GC-μECD Analysis and Confirmation of Contract Laboratory Protocol Pesticides in Olive Oil

Significance of the Topic

Olive oil is widely consumed for its nutritional benefits, but its production process can concentrate pesticide residues. Monitoring these residues at trace levels is essential for consumer safety and regulatory compliance. An efficient analytical workflow that combines cost-effectiveness with high sensitivity is therefore critical for routine quality control in the food industry.

Objectives and Study Overview

This study aimed to develop and validate a robust method for simultaneous screening and confirmation of 20 contract laboratory protocol (CLP) pesticides in olive oil. Key goals included achieving low detection limits, reliable quantification, and streamlined sample preparation using commonly available laboratory instrumentation.

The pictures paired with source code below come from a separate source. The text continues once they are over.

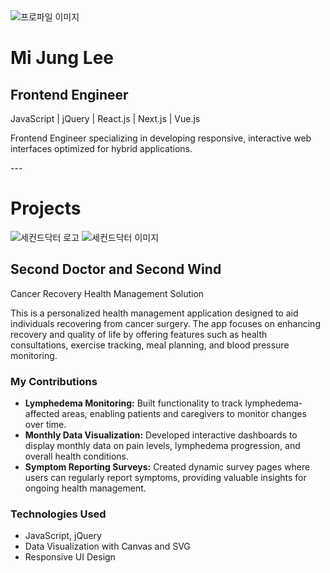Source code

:   <div class="profile-container">

  
  <img src="/images/my-image.jpg" alt="프로파일 이미지" class="profile">
  <div class="profile-text">
<h1> Mi Jung Lee</h1>

## Frontend Engineer

JavaScript | jQuery | React.js | Next.js | Vue.js

Frontend Engineer specializing in developing responsive, interactive web interfaces optimized for hybrid applications.
</div>

</div>
---

# Projects

<div class="container">
<div class="app-img-wrap">
  <img src="/images/logo-secondDoctor.png" alt="세컨드닥터 로고" class="logo">
  <img src="/images/seconddoctor.png" alt="세컨드닥터 이미지">
</div>
<div class="app-text-wrap">
  <h2> Second Doctor and Second Wind </h2>
  <div>Cancer Recovery Health Management Solution</div>
  <p>
    This is a personalized health management application designed to aid individuals recovering from
    cancer surgery. The app focuses on enhancing recovery and quality of life by offering features
    such as health consultations, exercise tracking, meal planning, and blood pressure monitoring.
  </p>
  <h3>My Contributions</h3>
  <ul>
    <li>
      <strong>Lymphedema Monitoring:</strong> Built functionality to track lymphedema-affected areas,
      enabling patients and caregivers to monitor changes over time.
    </li>
    <li>
      <strong>Monthly Data Visualization:</strong> Developed interactive dashboards to display monthly
      data on pain levels, lymphedema progression, and overall health conditions.
    </li>
    <li>
      <strong>Symptom Reporting Surveys:</strong> Created dynamic survey pages where users can
      regularly report symptoms, providing valuable insights for ongoing health management.
    </li>
  </ul>
  <h3>Technologies Used</h3>
  <ul>
    <li>JavaScript, jQuery</li>
    <li>Data Visualization with Canvas and SVG</li>
    <li>Responsive UI Design</li>
  </ul>
  </div>
</div>
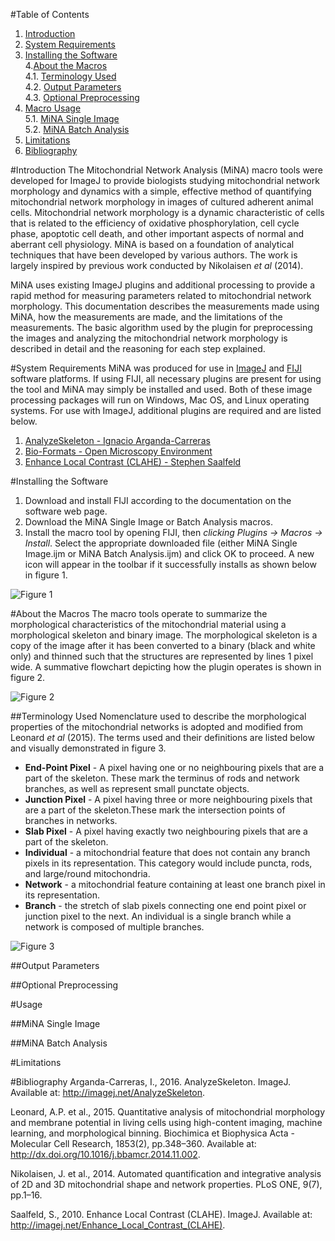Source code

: #Table of Contents
1. [Introduction](https://github.com/ScienceToolkit/MiNA#introduction)  
2. [System Requirements](https://github.com/ScienceToolkit/MiNA#system-requirements)  
3. [Installing the Software](https://github.com/ScienceToolkit/MiNA#installing-the-software)  
4.[About the Macros](https://github.com/ScienceToolkit/MiNA#about-the-macros)  
4.1. [Terminology Used](https://github.com/ScienceToolkit/MiNA#terminology-used)  
4.2. [Output Parameters](https://github.com/ScienceToolkit/MiNA#output-parameters)  
4.3. [Optional Preprocessing](https://github.com/ScienceToolkit/MiNA#optional-preprocessing)  
5. [Macro Usage](https://github.com/ScienceToolkit/MiNA#macro-usage)  
5.1. [MiNA Single Image](https://github.com/ScienceToolkit/MiNA#mina-single-image)  
5.2. [MiNA Batch Analysis](https://github.com/ScienceToolkit/MiNA#mina-batch-analysis)  
6. [Limitations](https://github.com/ScienceToolkit/MiNA#limitations)  
7. [Bibliography](https://github.com/ScienceToolkit/MiNA#bibliography)  

#Introduction
The Mitochondrial Network Analysis (MiNA) macro tools were developed for ImageJ to provide biologists studying mitochondrial network morphology and dynamics with a simple, effective method of quantifying mitochondrial network morphology in images of cultured adherent animal cells. Mitochondrial network morphology is a dynamic characteristic of cells that is related to the efficiency of oxidative phosphorylation, cell cycle phase, apoptotic cell death, and other important aspects of normal and aberrant cell physiology. MiNA is based on a foundation of analytical techniques that have been developed by  various authors.  The work is largely inspired by previous work conducted by Nikolaisen _et al_ (2014).

MiNA uses existing ImageJ plugins and additional processing to provide a rapid method for measuring parameters related to mitochondrial network morphology. This documentation describes the measurements made using MiNA, how the measurements are made, and the limitations of the measurements. The basic algorithm used by the plugin for preprocessing the images and analyzing the mitochondrial network morphology is described in detail and the reasoning for each step explained.

#System Requirements
MiNA was produced for use in [ImageJ](https://imagej.nih.gov/ij/index.html) and [FIJI](https://fiji.sc/) software platforms. If using FIJI, all necessary plugins are present for using the tool and MiNA may simply be installed and used. Both of these image processing packages will run on Windows, Mac OS, and Linux operating systems. For use with ImageJ, additional plugins are required and are listed below.  

1. [AnalyzeSkeleton - 	Ignacio Arganda-Carreras](http://imagej.net/AnalyzeSkeleton)  
2. [Bio-Formats - Open Microscopy Environment](http://imagej.net/Bio-Formats)  
3. [Enhance Local Contrast (CLAHE) - Stephen Saalfeld](http://imagej.net/Enhance_Local_Contrast_(CLAHE))  

#Installing the Software
1. Download and install FIJI according to the documentation on the software web page.  
2. Download the MiNA Single Image or Batch Analysis macros.  
3. Install the macro tool by opening FIJI, then _clicking Plugins -> Macros -> Install_. Select the appropriate downloaded file (either MiNA Single Image.ijm or MiNA Batch Analysis.ijm) and click OK to proceed. A new icon will appear in the toolbar if it successfully installs as shown below in figure 1.  

![Figure 1](https://github.com/ScienceToolkit/MiNA/blob/master/Documentation%20Images/F1.png)

#About the Macros
The macro tools operate to summarize the morphological characteristics of the mitochondrial material using a morphological skeleton and binary image. The morphological skeleton is a copy of the image after it has been converted to a binary (black and white only) and thinned such that the structures are represented by lines 1 pixel wide. A summative flowchart depicting how the plugin operates is shown in figure 2.  

![Figure 2](https://github.com/ScienceToolkit/MiNA/blob/master/Documentation%20Images/F2.png)

##Terminology Used
Nomenclature used to describe the morphological properties of the mitochondrial networks is adopted and modified from Leonard *et al* (2015). The terms used and their definitions are listed below and visually demonstrated in figure 3.   
* **End-Point Pixel** - A pixel having one or no neighbouring pixels that are a part of the skeleton. These mark the terminus of rods and network branches, as well as represent small punctate objects.  
* **Junction Pixel** - A pixel having three or more neighbouring pixels that are a part of the skeleton.These mark the intersection points of branches in networks.  
* **Slab Pixel** - A pixel having exactly two neighbouring pixels that are a part of the skeleton. 
* **Individual** - a mitochondrial feature that does not contain any branch pixels in its representation. This category would include puncta, rods, and large/round mitochondria. 
* **Network** - a mitochondrial feature containing at least one branch pixel in its representation.
* **Branch** - the stretch of slab pixels connecting one end point pixel or junction pixel to the next. An individual is a single branch while a network is composed of multiple branches.  

![Figure 3](https://github.com/ScienceToolkit/MiNA/blob/master/Documentation%20Images/F3.png)

##Output Parameters

##Optional Preprocessing

#Usage

##MiNA Single Image

##MiNA Batch Analysis

#Limitations

#Bibliography
Arganda-Carreras, I., 2016. AnalyzeSkeleton. ImageJ. Available at: http://imagej.net/AnalyzeSkeleton.  

Leonard, A.P. et al., 2015. Quantitative analysis of mitochondrial morphology and membrane potential in living cells using high-content imaging, machine learning, and morphological binning. Biochimica et Biophysica Acta - Molecular Cell Research, 1853(2), pp.348–360. Available at: http://dx.doi.org/10.1016/j.bbamcr.2014.11.002.  

Nikolaisen, J. et al., 2014. Automated quantification and integrative analysis of 2D and 3D mitochondrial shape and network properties. PLoS ONE, 9(7), pp.1–16.  

Saalfeld, S., 2010. Enhance Local Contrast (CLAHE). ImageJ. Available at: http://imagej.net/Enhance_Local_Contrast_(CLAHE).






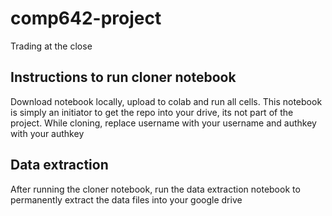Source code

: # comp642-project
Trading at the close

## Instructions to run cloner notebook
Download notebook locally, upload to colab and run all cells. This notebook is simply an initiator to get the repo into your drive, its not part of the project.
While cloning, replace username with your username and authkey with your authkey

## Data extraction
After running the cloner notebook, run the data extraction notebook to permanently extract the data files into your google drive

Applied Methodology and Instrumentation

The analytical workflow comprised:

• Sample Cleanup: A QuEChERS extraction (acetonitrile partition with MgSO₄/NaCl) followed by dispersive SPE to remove lipophilic interferences.
• Chromatography: Single-injection, dual-column gas chromatography with micro-electron capture detection (GC-µECD).
• Instrument Configuration: Agilent 7890A GC with a two-way capillary flow splitter (CFT), directing effluent to:
  
  • Primary column: Agilent J&W DB-35ms (30 m × 0.25 mm × 0.25 µm).
  • Confirmatory column: Agilent J&W DB-XLB (30 m × 0.25 mm × 0.50 µm).
• Calibration and Standards: CLP pesticide standards (4–40 ng/mL) and surrogate standards (0.5–20 ng/mL) prepared in 2,2,4-trimethylpentane.

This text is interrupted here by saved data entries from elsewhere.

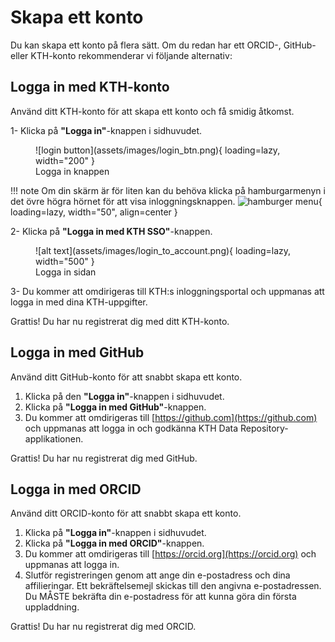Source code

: # Skapa ett konto

Du kan skapa ett konto på flera sätt. Om du redan har ett ORCID-, GitHub- eller KTH-konto rekommenderar vi följande alternativ:

## Logga in med KTH-konto

Använd ditt KTH-konto för att skapa ett konto och få smidig åtkomst.

1- Klicka på **"Logga in"**-knappen i sidhuvudet.

<figure markdown="span">
    ![login button](assets/images/login_btn.png){ loading=lazy, width="200" }
  <figcaption>Logga in knappen</figcaption>
</figure>

!!! note
    Om din skärm är för liten kan du behöva klicka på hamburgarmenyn i det övre högra hörnet för att visa inloggningsknappen.
    ![hamburger menu](assets/images/hamburger_menu.png){ loading=lazy, width="50", align=center }

2- Klicka på **"Logga in med KTH SSO"**-knappen.

<figure markdown="span">
    ![alt text](assets/images/login_to_account.png){ loading=lazy, width="500" }
  <figcaption>Logga in sidan</figcaption>
</figure>

3- Du kommer att omdirigeras till KTH:s inloggningsportal och uppmanas att logga in med dina KTH-uppgifter.

Grattis! Du har nu registrerat dig med ditt KTH-konto.

## Logga in med GitHub

Använd ditt GitHub-konto för att snabbt skapa ett konto.

1. Klicka på den **"Logga in"**-knappen i sidhuvudet.
2. Klicka på **"Logga in med GitHub"**-knappen.
3. Du kommer att omdirigeras till [https://github.com](https://github.com) och uppmanas att logga in och godkänna KTH Data Repository-applikationen.

Grattis! Du har nu registrerat dig med GitHub.

## Logga in med ORCID

Använd ditt ORCID-konto för att snabbt skapa ett konto.

1. Klicka på **"Logga in"**-knappen i sidhuvudet.
2. Klicka på **"Logga in med ORCID"**-knappen.
3. Du kommer att omdirigeras till [https://orcid.org](https://orcid.org) och uppmanas att logga in.
4. Slutför registreringen genom att ange din e-postadress och dina affilieringar. Ett bekräftelsemejl skickas till den angivna e-postadressen. Du MÅSTE bekräfta din e-postadress för att kunna göra din första uppladdning.

Grattis! Du har nu registrerat dig med ORCID.
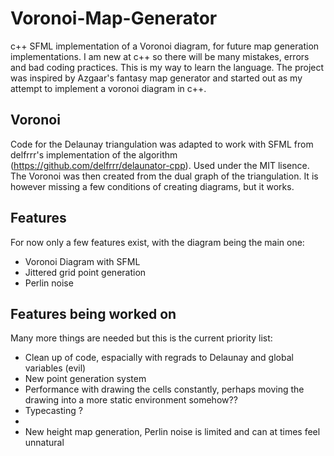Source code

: # Voronoi-Map-Generator
c++ SFML implementation of a Voronoi diagram, for future map generation implementations. I am new at c++ so there will be many mistakes, errors and bad coding practices.
This is my way to learn the language. The project was inspired by Azgaar's fantasy map generator and started out as my attempt to implement a voronoi diagram in c++.
## Voronoi
Code for the Delaunay triangulation was adapted to work with SFML from delfrrr's implementation of the algorithm (https://github.com/delfrrr/delaunator-cpp).
Used under the MIT lisence.
The Voronoi was then created from the dual graph of the triangulation. It is however missing a few conditions of creating diagrams, but it works.

## Features
For now only a few features exist, with the diagram being the main one:
* Voronoi Diagram with SFML
* Jittered grid point generation
* Perlin noise

## Features being worked on
Many more things are needed but this is the current priority list:
* Clean up of code, espacially with regrads to Delaunay and global variables (evil)
* New point generation system
* Performance with drawing the cells constantly, perhaps moving the drawing into a more static environment somehow??
* Typecasting ?
* 
* New height map generation, Perlin noise is limited and can at times feel unnatural



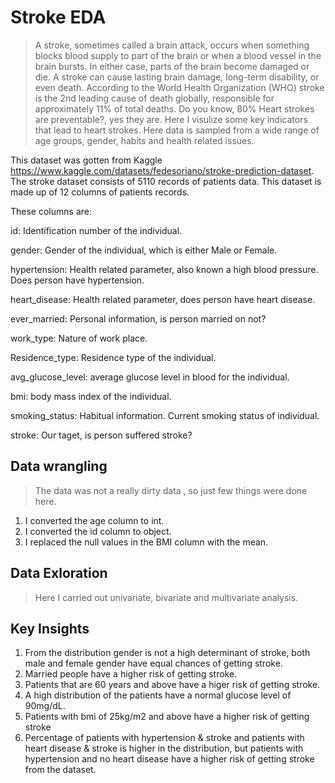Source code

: # Stroke EDA

> A stroke, sometimes called a brain attack, occurs when something blocks blood supply to part of the brain or when a blood vessel in the brain bursts.
In either case, parts of the brain become damaged or die. A stroke can cause lasting brain damage, long-term disability, or even death.
According to the World Health Organization (WHO) stroke is the 2nd leading cause of death globally, responsible for approximately 11% of total deaths.
Do you know, 80% Heart strokes are preventable?, yes they are. Here I visulize some key indicators that lead to heart strokes.
Here data is sampled from a wide range of age groups, gender, habits and health related issues.

This dataset was gotten from Kaggle https://www.kaggle.com/datasets/fedesoriano/stroke-prediction-dataset.
 The stroke dataset consists of 5110  records of patients data.
This dataset is made up of 12 columns of patients records.

These columns are:

id: Identification number of the individual.

gender: Gender of the individual, which is either Male or Female.

hypertension: Health related parameter, also known a high blood pressure. Does person have hypertension.

heart_disease: Health related parameter, does person have heart disease.

ever_married: Personal information, is person married on not?

work_type: Nature of work place.

Residence_type: Residence type of the individual.

avg_glucose_level: average glucose level in blood for the individual.

bmi: body mass index of the individual.

smoking_status: Habitual information. Current smoking status of individual.

stroke: Our taget, is person suffered stroke?

 ## Data wrangling
 > The data was not a really dirty data , so just few things were done here.
 
 1. I converted the age column to int.
 2. I converted the id column to object.
 3. I replaced the null values in the BMI column with the mean.
 
 ## Data Exloration
 > Here I carried out univariate, bivariate and multivariate analysis.
 
 ## Key Insights
1. From the distribution gender is not a high determinant of stroke, both male and female gender have equal chances of getting stroke.
2. Married people have a higher risk of getting stroke.
3. Patients that are 60 years and above have a higer risk of getting stroke.
4. A high distribution of the patients have a normal glucose level of 90mg/dL.
5. Patients with bmi of 25kg/m2 and above have a higher risk of getting stroke
6. Percentage of patients with hypertension & stroke and patients with heart disease & stroke is higher in the distribution, but patients with hypertension and no heart disease have a higher risk of getting stroke from the dataset.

Main Results and Discussion

Performance metrics demonstrated:

• Linearity: r² values of 0.994–0.999 across both columns.
• Detection Limits: Average LOD of 0.3 ng/mL (S/N = 3) and LOQ of 1.0 ng/mL (S/N = 10).
• Analysis Time: All 20 pesticides resolved in under 12 minutes on each column.
• Matrix Tolerance: Effective removal of lipid interferences without compromising sensitivity.

Application to a commercial extra-virgin olive oil sample revealed the presence of endosulfan sulfate (23.1 ng/mL) and endosulfan I (7.1 ng/mL). Overlaid chromatograms on both columns confirmed these residues by matching retention patterns between spiked standards and the native sample.

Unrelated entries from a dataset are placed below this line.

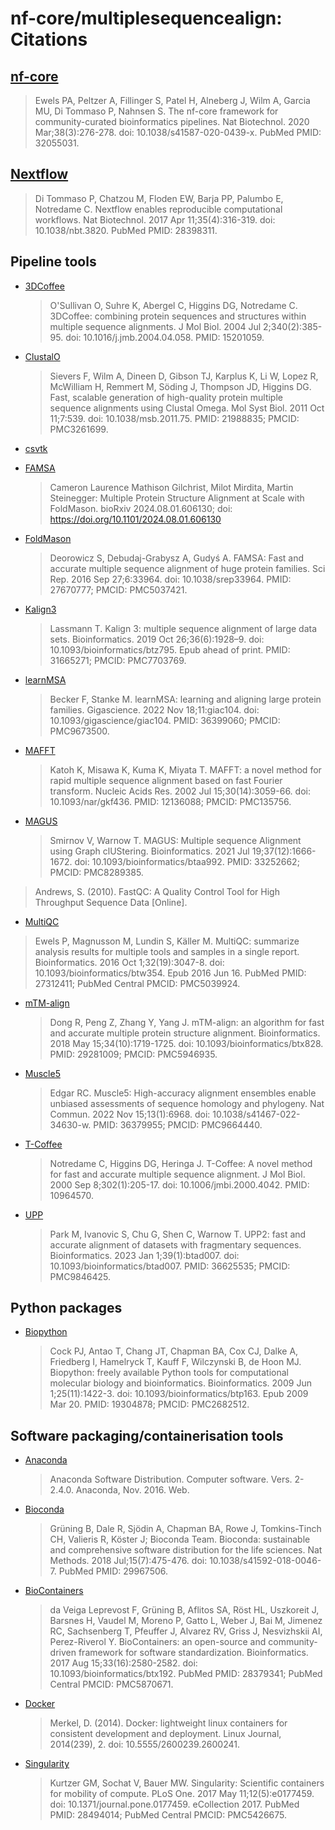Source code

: # nf-core/multiplesequencealign: Citations

## [nf-core](https://pubmed.ncbi.nlm.nih.gov/32055031/)

> Ewels PA, Peltzer A, Fillinger S, Patel H, Alneberg J, Wilm A, Garcia MU, Di Tommaso P, Nahnsen S. The nf-core framework for community-curated bioinformatics pipelines. Nat Biotechnol. 2020 Mar;38(3):276-278. doi: 10.1038/s41587-020-0439-x. PubMed PMID: 32055031.

## [Nextflow](https://pubmed.ncbi.nlm.nih.gov/28398311/)

> Di Tommaso P, Chatzou M, Floden EW, Barja PP, Palumbo E, Notredame C. Nextflow enables reproducible computational workflows. Nat Biotechnol. 2017 Apr 11;35(4):316-319. doi: 10.1038/nbt.3820. PubMed PMID: 28398311.

## Pipeline tools

- [3DCoffee](https://pubmed.ncbi.nlm.nih.gov/15201059/)

  > O'Sullivan O, Suhre K, Abergel C, Higgins DG, Notredame C. 3DCoffee: combining protein sequences and structures within multiple sequence alignments. J Mol Biol. 2004 Jul 2;340(2):385-95. doi: 10.1016/j.jmb.2004.04.058. PMID: 15201059.

- [ClustalO](https://pubmed.ncbi.nlm.nih.gov/21988835/)

  > Sievers F, Wilm A, Dineen D, Gibson TJ, Karplus K, Li W, Lopez R, McWilliam H, Remmert M, Söding J, Thompson JD, Higgins DG. Fast, scalable generation of high-quality protein multiple sequence alignments using Clustal Omega. Mol Syst Biol. 2011 Oct 11;7:539. doi: 10.1038/msb.2011.75. PMID: 21988835; PMCID: PMC3261699.

- [csvtk](https://github.com/shenwei356/csvtk)

- [FAMSA](https://pubmed.ncbi.nlm.nih.gov/27670777/)

  > Cameron Laurence Mathison Gilchrist, Milot Mirdita, Martin Steinegger: Multiple Protein Structure Alignment at Scale with FoldMason. bioRxiv 2024.08.01.606130; doi: https://doi.org/10.1101/2024.08.01.606130

- [FoldMason](https://www.biorxiv.org/content/10.1101/2024.08.01.606130v3)

  > Deorowicz S, Debudaj-Grabysz A, Gudyś A. FAMSA: Fast and accurate multiple sequence alignment of huge protein families. Sci Rep. 2016 Sep 27;6:33964. doi: 10.1038/srep33964. PMID: 27670777; PMCID: PMC5037421.

- [Kalign3](https://pubmed.ncbi.nlm.nih.gov/31665271/)

  > Lassmann T. Kalign 3: multiple sequence alignment of large data sets. Bioinformatics. 2019 Oct 26;36(6):1928–9. doi: 10.1093/bioinformatics/btz795. Epub ahead of print. PMID: 31665271; PMCID: PMC7703769.

- [learnMSA](https://pubmed.ncbi.nlm.nih.gov/36399060/)

  > Becker F, Stanke M. learnMSA: learning and aligning large protein families. Gigascience. 2022 Nov 18;11:giac104. doi: 10.1093/gigascience/giac104. PMID: 36399060; PMCID: PMC9673500.

- [MAFFT](https://www.ncbi.nlm.nih.gov/pmc/articles/PMC135756/)

  > Katoh K, Misawa K, Kuma K, Miyata T. MAFFT: a novel method for rapid multiple sequence alignment based on fast Fourier transform. Nucleic Acids Res. 2002 Jul 15;30(14):3059-66. doi: 10.1093/nar/gkf436. PMID: 12136088; PMCID: PMC135756.

- [MAGUS](https://pubmed.ncbi.nlm.nih.gov/33252662/)

  > Smirnov V, Warnow T. MAGUS: Multiple sequence Alignment using Graph clUStering. Bioinformatics. 2021 Jul 19;37(12):1666-1672. doi: 10.1093/bioinformatics/btaa992. PMID: 33252662; PMCID: PMC8289385.
> Andrews, S. (2010). FastQC: A Quality Control Tool for High Throughput Sequence Data [Online].

- [MultiQC](https://pubmed.ncbi.nlm.nih.gov/27312411/)

> Ewels P, Magnusson M, Lundin S, Käller M. MultiQC: summarize analysis results for multiple tools and samples in a single report. Bioinformatics. 2016 Oct 1;32(19):3047-8. doi: 10.1093/bioinformatics/btw354. Epub 2016 Jun 16. PubMed PMID: 27312411; PubMed Central PMCID: PMC5039924.

- [mTM-align](https://pubmed.ncbi.nlm.nih.gov/29281009/)

  > Dong R, Peng Z, Zhang Y, Yang J. mTM-align: an algorithm for fast and accurate multiple protein structure alignment. Bioinformatics. 2018 May 15;34(10):1719-1725. doi: 10.1093/bioinformatics/btx828. PMID: 29281009; PMCID: PMC5946935.

- [Muscle5](https://www.ncbi.nlm.nih.gov/pmc/articles/PMC9664440/)

  > Edgar RC. Muscle5: High-accuracy alignment ensembles enable unbiased assessments of sequence homology and phylogeny. Nat Commun. 2022 Nov 15;13(1):6968. doi: 10.1038/s41467-022-34630-w. PMID: 36379955; PMCID: PMC9664440.

- [T-Coffee](https://pubmed.ncbi.nlm.nih.gov/10964570/)

  > Notredame C, Higgins DG, Heringa J. T-Coffee: A novel method for fast and accurate multiple sequence alignment. J Mol Biol. 2000 Sep 8;302(1):205-17. doi: 10.1006/jmbi.2000.4042. PMID: 10964570.

- [UPP](https://academic.oup.com/bioinformatics/article/39/1/btad007/6982552)

  > Park M, Ivanovic S, Chu G, Shen C, Warnow T. UPP2: fast and accurate alignment of datasets with fragmentary sequences. Bioinformatics. 2023 Jan 1;39(1):btad007. doi: 10.1093/bioinformatics/btad007. PMID: 36625535; PMCID: PMC9846425.

## Python packages

- [Biopython](https://pubmed.ncbi.nlm.nih.gov/19304878/)

  > Cock PJ, Antao T, Chang JT, Chapman BA, Cox CJ, Dalke A, Friedberg I, Hamelryck T, Kauff F, Wilczynski B, de Hoon MJ. Biopython: freely available Python tools for computational molecular biology and bioinformatics. Bioinformatics. 2009 Jun 1;25(11):1422-3. doi: 10.1093/bioinformatics/btp163. Epub 2009 Mar 20. PMID: 19304878; PMCID: PMC2682512.

## Software packaging/containerisation tools

- [Anaconda](https://anaconda.com)

  > Anaconda Software Distribution. Computer software. Vers. 2-2.4.0. Anaconda, Nov. 2016. Web.

- [Bioconda](https://pubmed.ncbi.nlm.nih.gov/29967506/)

  > Grüning B, Dale R, Sjödin A, Chapman BA, Rowe J, Tomkins-Tinch CH, Valieris R, Köster J; Bioconda Team. Bioconda: sustainable and comprehensive software distribution for the life sciences. Nat Methods. 2018 Jul;15(7):475-476. doi: 10.1038/s41592-018-0046-7. PubMed PMID: 29967506.

- [BioContainers](https://pubmed.ncbi.nlm.nih.gov/28379341/)

  > da Veiga Leprevost F, Grüning B, Aflitos SA, Röst HL, Uszkoreit J, Barsnes H, Vaudel M, Moreno P, Gatto L, Weber J, Bai M, Jimenez RC, Sachsenberg T, Pfeuffer J, Alvarez RV, Griss J, Nesvizhskii AI, Perez-Riverol Y. BioContainers: an open-source and community-driven framework for software standardization. Bioinformatics. 2017 Aug 15;33(16):2580-2582. doi: 10.1093/bioinformatics/btx192. PubMed PMID: 28379341; PubMed Central PMCID: PMC5870671.

- [Docker](https://dl.acm.org/doi/10.5555/2600239.2600241)

  > Merkel, D. (2014). Docker: lightweight linux containers for consistent development and deployment. Linux Journal, 2014(239), 2. doi: 10.5555/2600239.2600241.

- [Singularity](https://pubmed.ncbi.nlm.nih.gov/28494014/)

  > Kurtzer GM, Sochat V, Bauer MW. Singularity: Scientific containers for mobility of compute. PLoS One. 2017 May 11;12(5):e0177459. doi: 10.1371/journal.pone.0177459. eCollection 2017. PubMed PMID: 28494014; PubMed Central PMCID: PMC5426675.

Benefits and Practical Application

The combined single-injection, dual-column GC-µECD approach offers:

• Time and resource savings compared to separate screening and confirmatory runs.
• Low-cost instrumentation relative to mass spectrometry alternatives.
• High throughput suitable for routine quality control laboratories.

Future Trends and Potential Uses

Potential extensions include:

• Adaptation to other high-lipid matrices (e.g., nuts, seeds, fatty fish).
• Integration with alternative detectors (e.g., GC-MS/MS) to broaden analyte scope.
• Automation of the QuEChERS/dSPE workflow to further increase throughput.

Conclusion

This study demonstrates a cost-effective, high-sensitivity method for simultaneous screening and confirmation of 20 pesticide residues in olive oil. The QuEChERS/dSPE cleanup paired with dual-column GC-µECD detection delivers robust performance, making it a practical alternative for routine monitoring and regulatory compliance.

References

1. E. Amvrazi and T. Albanis, Food Chemistry 113 (2009) 253–261.
2. E. Amvrazi and T. Albanis, J. Agric. Food Chem. 54 (2006) 9642–9647.
3. J. Garcia-Reyes et al., Trends Anal. Chem. 26 (2007) 239–251.
4. S. Cunha et al., J. Sep. Sci. 30 (2007) 620–632.
5. D. Smith and K. Lynam, Agilent Technologies 5990-4351EN (2009).
6. C. George, Agilent Technologies 5988-4971EN (2001).